The Constitutional Amendment Bill was passed in the Upper House amidst a walkout by BJP which wanted both the bills to be referred to a Parliamentary Standing Committee. The government wanted the Constitutional Amendment Bill to be passed and was willing to send the main bill -- the Judicial Appointments Commission Bill-- to the standing committee. The Constitutional Amendment Bill is now pending with the Lok Sabha, while Rajya Sabha Chairman M Hamid Ansari had agreed to refer the main bill to the Parliamentary panel.
Under the present collegium system, the Chief Justice of India and four senior most judges of Supreme Court recommend to the government the names of judges for appointment to the High Courts and to the apex court. The government can return the file to the collegium only once for its reconsideration, but cannot refuse the recommendation. India perhaps is the only country where judges appoint judges.
The bill seeks to set up a Judicial Appointments Commission to recommend the appointment and transfer of Supreme Court and High Court judges. It states that it will make the participants in the selection accountable and introduce "transparency" in the selection process. The bill seeks to set up a panel headed by the CJI to recommend the appointment and transfer of senior judges.
The other members of the proposed Commission would be two senior-most judges of Supreme Court, the Law Minister and two eminent persons, along with the Secretary (Justice) in the Law Ministry as its convener. The two eminent persons will be selected by a panel headed by the Prime Minister with the CJI and the Leader of the Opposition in the Lok Sabha as its members. The Judiciary is opposed to the proposal and has defended the collegium system for appointment of judges in higher judiciary.

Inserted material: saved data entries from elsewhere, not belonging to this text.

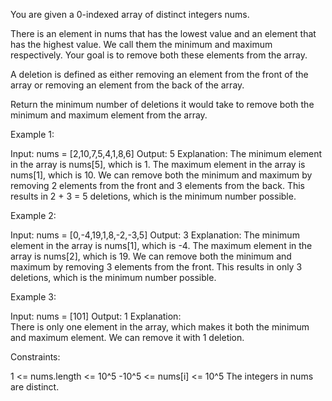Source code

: You are given a 0-indexed array of distinct integers nums.

There is an element in nums that has the lowest value and an element that has
the highest value. We call them the minimum and maximum respectively. Your
goal is to remove both these elements from the array.

A deletion is defined as either removing an element from the front of the
array or removing an element from the back of the array.

Return the minimum number of deletions it would take to remove both the
minimum and maximum element from the array.


Example 1:


Input: nums = [2,10,7,5,4,1,8,6]
Output: 5
Explanation: 
The minimum element in the array is nums[5], which is 1.
The maximum element in the array is nums[1], which is 10.
We can remove both the minimum and maximum by removing 2 elements from the
front and 3 elements from the back.
This results in 2 + 3 = 5 deletions, which is the minimum number possible.


Example 2:


Input: nums = [0,-4,19,1,8,-2,-3,5]
Output: 3
Explanation: 
The minimum element in the array is nums[1], which is -4.
The maximum element in the array is nums[2], which is 19.
We can remove both the minimum and maximum by removing 3 elements from the
front.
This results in only 3 deletions, which is the minimum number possible.


Example 3:


Input: nums = [101]
Output: 1
Explanation:  
There is only one element in the array, which makes it both the minimum and
maximum element.
We can remove it with 1 deletion.



Constraints:


1 <= nums.length <= 10^5
-10^5 <= nums[i] <= 10^5
The integers in nums are distinct.




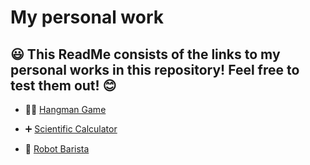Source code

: # My personal work

## 😃 This ReadMe consists of the links to my personal works in this repository! Feel free to test them out! 😊

* 🧍‍♂️ [Hangman Game](../mypython/hangman.py)

* ➕ [Scientific Calculator](../mypthon/scientificcalc.py)

* 🤖 [Robot Barista](../mypython/robotbarista.py)
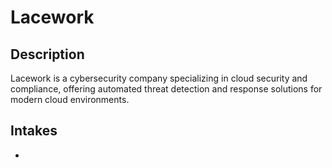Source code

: # Lacework

## Description
Lacework is a cybersecurity company specializing in cloud security and compliance, offering automated threat detection and response solutions for modern cloud environments.

## Intakes
*
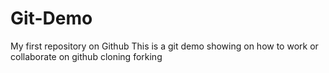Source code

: # Git-Demo
My first repository on Github
This is a git demo showing on how to work or collaborate on github
cloning
forking


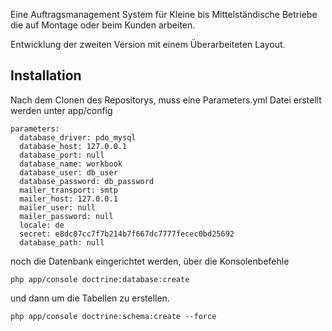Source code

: 
Eine Auftragsmanagement System für Kleine bis Mittelständische Betriebe die auf Montage oder beim Kunden arbeiten. 

Entwicklung der zweiten Version mit einem Überarbeiteten Layout.


Installation
--------------------

Nach dem Clonen des Repositorys, muss eine Parameters.yml Datei erstellt werden unter app/config  

    parameters:
      database_driver: pdo_mysql
      database_host: 127.0.0.1
      database_port: null
      database_name: workbook
      database_user: db_user
      database_password: db_password
      mailer_transport: smtp
      mailer_host: 127.0.0.1
      mailer_user: null
      mailer_password: null
      locale: de
      secret: e8dc07cc7f7b214b7f667dc7777fecec0bd25692
      database_path: null


noch die Datenbank eingerichtet werden, über die Konsolenbefehle

    php app/console doctrine:database:create 

und dann um die Tabellen zu erstellen. 

    php app/console doctrine:schema:create --force
    
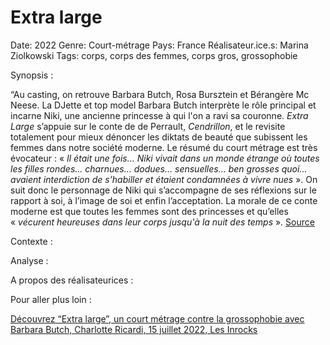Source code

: # Extra large

Date: 2022
Genre: Court-métrage
Pays: France
Réalisateur.ice.s: Marina Ziolkowski
Tags: corps, corps des femmes, corps gros, grossophobie

Synopsis : 

“Au casting, on retrouve Barbara Butch, Rosa Bursztein et Bérangère Mc Neese. La DJette et top model Barbara Butch interprète le rôle principal et incarne Niki, une ancienne princesse à qui l'on a ravi sa couronne. *Extra Large* s’appuie sur le conte de de Perrault, *Cendrillon*, et le revisite totalement pour mieux dénoncer les diktats de beauté que subissent les femmes dans notre société moderne. Le résumé du court métrage est très évocateur : « *Il était une fois… Niki vivait dans un monde étrange où toutes les filles rondes... charnues… dodues… sensuelles… ben grosses quoi... avaient interdiction de s’habiller et étaient condamnées à vivre nues* ». On suit donc le personnage de Niki qui s’accompagne de ses réflexions sur le rapport à soi, à l’image de soi et enfin l’acceptation. La morale de ce conte moderne est que toutes les femmes sont des princesses et qu’elles « *vécurent heureuses dans leur corps jusqu'à la nuit des temps* ». [Source](https://www.femina.fr/article/grossophobie-pourquoi-il-est-important-de-voir-le-court-metrage-extra-large) 

Contexte : 

Analyse : 

A propos des réalisateurices : 

Pour aller plus loin : 

[Découvrez “Extra large”, un court métrage contre la grossophobie avec Barbara Butch, Charlotte Ricardi, 15 juillet 2022, Les Inrocks](https://www.lesinrocks.com/ou-est-le-cool/decouvrez-extra-large-un-court-metrage-contre-la-grossophobie-avec-barbara-butch-485593-15-07-2022/)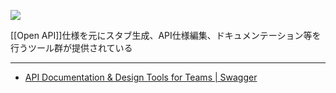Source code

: ![](https://static1.smartbear.co/swagger/media/assets/images/swagger_logo.svg)

[[Open API]]仕様を元にスタブ生成、API仕様編集、ドキュメンテーション等を行うツール群が提供されている

---

- [API Documentation & Design Tools for Teams | Swagger](https://swagger.io/)

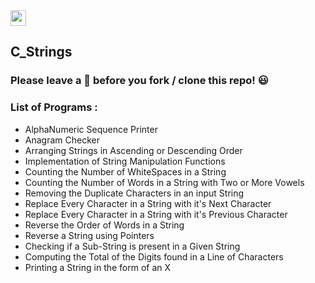 <img src="https://img.shields.io/badge/C-000000?style=flat&logo=C&logoColor=white" height="25">


## C_Strings

### Please leave a 🌟 before you fork / clone this repo! 😃

### List of Programs :
* AlphaNumeric Sequence Printer
* Anagram Checker
* Arranging Strings in Ascending or Descending Order
* Implementation of String Manipulation Functions
* Counting the Number of WhiteSpaces in a String
* Counting the Number of Words in a String with Two or More Vowels
* Removing the Duplicate Characters in an input String
* Replace Every Character in a String with it's Next Character
* Replace Every Character in a String with it's Previous Character
* Reverse the Order of Words in a String
* Reverse a String using Pointers
* Checking if a Sub-String is present in a Given String
* Computing the Total of the Digits found in a Line of Characters
* Printing a String in the form of an X
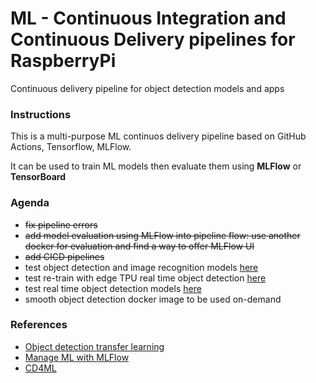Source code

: # ML - Continuous Integration and Continuous Delivery pipelines for RaspberryPi
Continuous delivery pipeline for object detection models and apps

### Instructions

This is a multi-purpose ML continuos delivery pipeline based on GitHub Actions, Tensorflow, MLFlow. 

It can be used to train ML models then evaluate them using **MLFlow** or **TensorBoard**

### Agenda

* ~~fix pipeline errors~~
* ~~add model evaluation using MLFlow into pipeline flow: use another docker for evaluation and find a way to offer MLFlow UI~~
* ~~add CICD pipelines~~
* test object detection and image recognition models [here](https://github.com/riolaf05/ai_obj_detection_cd/tree/adding-edge-tpu-/batch_masked_rcnn)
* test re-train with edge TPU real time object detection [here](https://github.com/riolaf05/ai_obj_detection_cd/tree/adding-edge-tpu-/real_time_edge_tpu/real_time_transfer_learning_tpu)
* test real time object detection models [here](https://github.com/riolaf05/ai_obj_detection_cd/tree/adding-edge-tpu-/real_time_edge_tpu)
* smooth object detection docker image to be used on-demand

### References

* [Object detection transfer learning](https://machinelearningmastery.com/how-to-train-an-object-detection-model-with-keras/)
* [Manage ML with MLFlow](https://thenewstack.io/tutorial-manage-machine-learning-lifecycle-with-databricks-mlflow/)
* [CD4ML](https://martinfowler.com/articles/cd4ml.html)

Chief Justice of India P Sathasivam said yesterday that the government and its agencies have a say in the present collegium system and their views are also taken into consideration for appointment of judges. Justice Sathasivam said that no name is finalised until it gets clearance from the Law Minister, the Prime Minister and the President and in the whole mechanism, inputs from Intelligence Bureau, respective high courts and eminent people, are taken into consideration.